Zhao Defeng observó fijamente la nave de guerra a la distancia, con los ojos llenos de odio.
El objetivo de este viaje estaba justo frente a él, pero simplemente no podía alcanzarlo.
Su corazón estaba lleno de altibajos mientras pensaba: ¿quiénes son esas personas? ¿Son de la familia Tang o del Reino Rong?
—¿Qué hacer? ¿Van a dejar que nos ataquen así? ¡Contraataquen! ¡Contraataquen! —rugió Zhao Defeng.
—Anciano Zhao, el nivel de sus piedras cristal es más alto que el nuestro. El alcance de nuestros cañones no es suficiente. Ellos pueden alcanzarnos, pero nosotros no podemos alcanzarlos a ellos. —dijo impotente un marinero.
Zhao Defeng rugió furioso:
—¿El alcance no es suficiente? Entonces acérquense y disparen.
—El acelerador está roto. No podemos aumentar la velocidad. No podemos alcanzarlos. —explicó la tripulación sonrojándose.
¡Boom!
Uno de los tripulantes se convirtió instantáneamente en cenizas sin siquiera tener tiempo de gritar.
Al ver aquella escena, el resto de la tripulación entró en pánico.
Zhao Defeng apretó los dientes y miró a la gente a su alrededor.
¡Un montón de inútiles!
—¡La nave se hunde! ¡La nave se hunde!
Sintiendo cómo la nave comenzaba a hundirse, Qi San y los demás se desesperaron de inmediato.
—¡Saquen los botes salvavidas! ¡Saquen los botes salvavidas! —gritó apresuradamente Qi San.
Zhao Defeng observó al grupo en pánico.
—¡Cálmense todos!
La nave se inclinó bruscamente hacia un lado y la tripulación, incapaz de controlar el miedo, corrió hacia los botes salvavidas.

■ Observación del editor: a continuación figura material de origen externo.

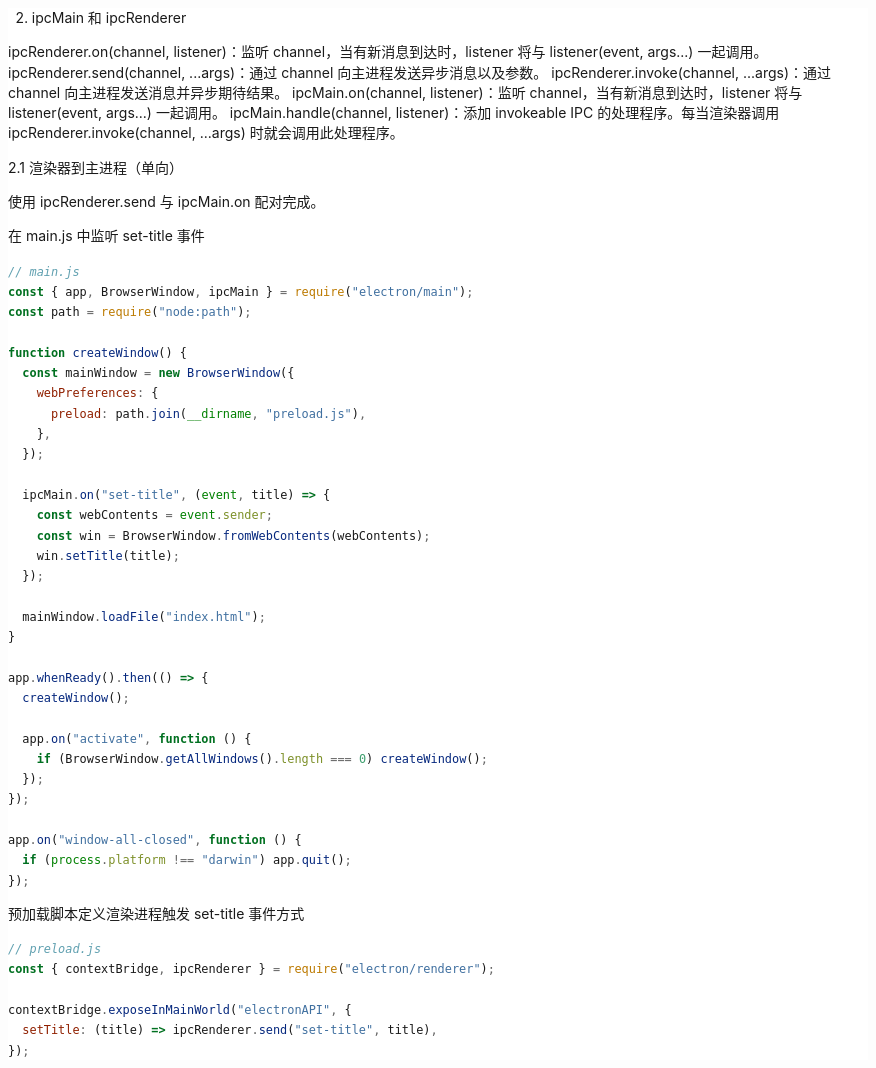 2. ipcMain 和 ipcRenderer

ipcRenderer.on(channel, listener)：监听 channel，当有新消息到达时，listener 将与 listener(event, args...) 一起调用。
ipcRenderer.send(channel, ...args)：通过 channel 向主进程发送异步消息以及参数。
ipcRenderer.invoke(channel, ...args)：通过 channel 向主进程发送消息并异步期待结果。
ipcMain.on(channel, listener)：监听 channel，当有新消息到达时，listener 将与 listener(event, args...) 一起调用。
ipcMain.handle(channel, listener)：添加 invokeable IPC 的处理程序。每当渲染器调用 ipcRenderer.invoke(channel, ...args) 时就会调用此处理程序。

2.1 渲染器到主进程（单向）

使用 ipcRenderer.send 与 ipcMain.on 配对完成。

在 main.js 中监听 set-title 事件

```js
// main.js
const { app, BrowserWindow, ipcMain } = require("electron/main");
const path = require("node:path");

function createWindow() {
  const mainWindow = new BrowserWindow({
    webPreferences: {
      preload: path.join(__dirname, "preload.js"),
    },
  });

  ipcMain.on("set-title", (event, title) => {
    const webContents = event.sender;
    const win = BrowserWindow.fromWebContents(webContents);
    win.setTitle(title);
  });

  mainWindow.loadFile("index.html");
}

app.whenReady().then(() => {
  createWindow();

  app.on("activate", function () {
    if (BrowserWindow.getAllWindows().length === 0) createWindow();
  });
});

app.on("window-all-closed", function () {
  if (process.platform !== "darwin") app.quit();
});
```

预加载脚本定义渲染进程触发 set-title 事件方式

```js
// preload.js
const { contextBridge, ipcRenderer } = require("electron/renderer");

contextBridge.exposeInMainWorld("electronAPI", {
  setTitle: (title) => ipcRenderer.send("set-title", title),
});
```
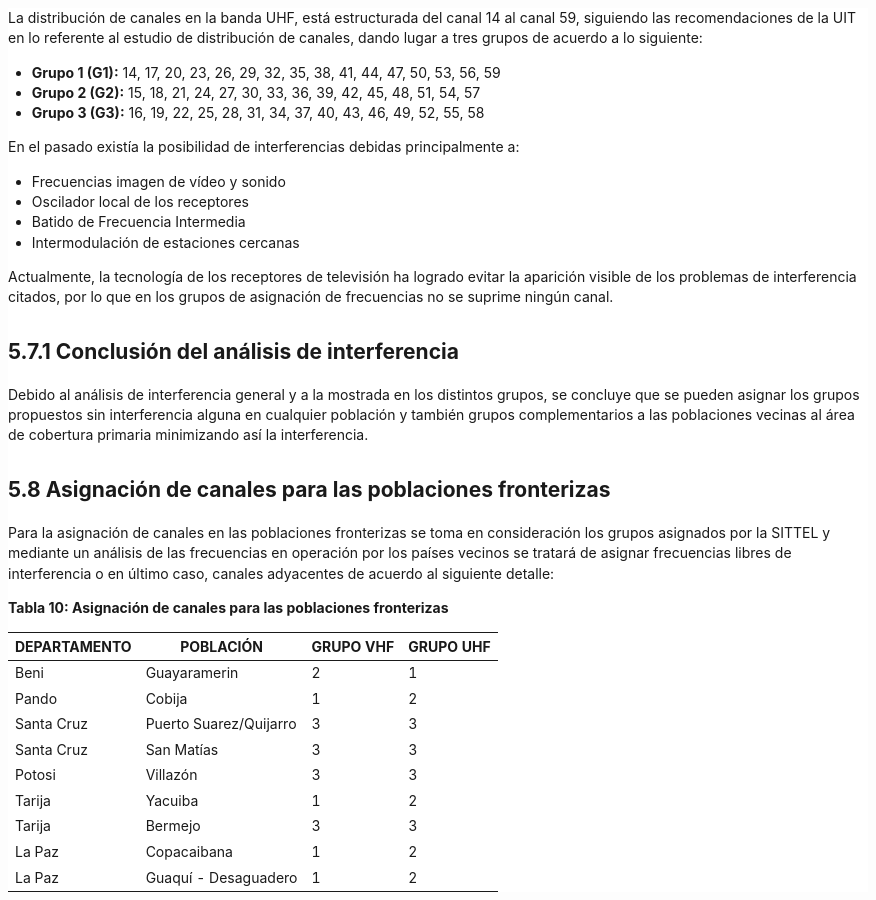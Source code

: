 La distribución de canales en la banda UHF, está estructurada del canal 14 al canal 59, siguiendo las recomendaciones de la UIT en lo referente al estudio de distribución de canales, dando lugar a tres grupos de acuerdo a lo siguiente:

- **Grupo 1 (G1):** 14, 17, 20, 23, 26, 29, 32, 35, 38, 41, 44, 47, 50, 53, 56, 59
- **Grupo 2 (G2):** 15, 18, 21, 24, 27, 30, 33, 36, 39, 42, 45, 48, 51, 54, 57
- **Grupo 3 (G3):** 16, 19, 22, 25, 28, 31, 34, 37, 40, 43, 46, 49, 52, 55, 58

En el pasado existía la posibilidad de interferencias debidas principalmente a:
- Frecuencias imagen de vídeo y sonido
- Oscilador local de los receptores
- Batido de Frecuencia Intermedia
- Intermodulación de estaciones cercanas

Actualmente, la tecnología de los receptores de televisión ha logrado evitar la aparición visible de los problemas de interferencia citados, por lo que en los grupos de asignación de frecuencias no se suprime ningún canal.

## 5.7.1 Conclusión del análisis de interferencia

Debido al análisis de interferencia general y a la mostrada en los distintos grupos, se concluye que se pueden asignar los grupos propuestos sin interferencia alguna en cualquier población y también grupos complementarios a las poblaciones vecinas al área de cobertura primaria minimizando así la interferencia.

## 5.8 Asignación de canales para las poblaciones fronterizas

Para la asignación de canales en las poblaciones fronterizas se toma en consideración los grupos asignados por la SITTEL y mediante un análisis de las frecuencias en operación por los países vecinos se tratará de asignar frecuencias libres de interferencia o en último caso, canales adyacentes de acuerdo al siguiente detalle:

**Tabla 10: Asignación de canales para las poblaciones fronterizas**

| DEPARTAMENTO | POBLACIÓN             | GRUPO VHF | GRUPO UHF |
|--------------|-----------------------|-----------|-----------|
| Beni         | Guayaramerin          | 2         | 1         |
| Pando        | Cobija                | 1         | 2         |
| Santa Cruz   | Puerto Suarez/Quijarro| 3         | 3         |
| Santa Cruz   | San Matías            | 3         | 3         |
| Potosi       | Villazón              | 3         | 3         |
| Tarija       | Yacuiba               | 1         | 2         |
| Tarija       | Bermejo               | 3         | 3         |
| La Paz       | Copacaibana           | 1         | 2         |
| La Paz       | Guaquí - Desaguadero  | 1         | 2         |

—Se hunde, realmente se hunde. —Mo Fei miró la nave del otro lado.
Qian Ye suspiró con pesar.
—En serio, una nave de clase plata vale muchísimos cristales estrella. Qué desperdicio que termine hundiéndose así.
—Cuidado, alguien viene. —advirtió Lou Yu.
—¡Es ese viejo ratón de nivel nueve! ¡Disparen, disparen, disparen! ¡Disparen a ese viejo! —gritó apresuradamente Qian Ye.
Zhao Defeng volaba hacia ellos mientras todos los cañones apuntaban en su dirección, obligándolo a retroceder.
Mo Fei observó a Zhao Defeng esquivando en el aire y le dijo a Lou Yu:
—Ese viejo no parece tener mucha energía estelar restante. ¿Quieres probar suerte?
Mo Yi dudó.
—Es demasiado arriesgado.
Mo Fei se encogió de hombros.
—¿Cómo puedes hacerte rico si no tomas riesgos? No es fácil hacerse rico, ¿sabes?
Los ojos de Zheng Xuan ardieron con entusiasmo.
—Yo iré.
—¡Zheng Xuan! —gritó apresuradamente Mo Yi.
Pero Zheng Xuan ya había desaparecido.
Qian Ye y Lou Yu lo siguieron inmediatamente.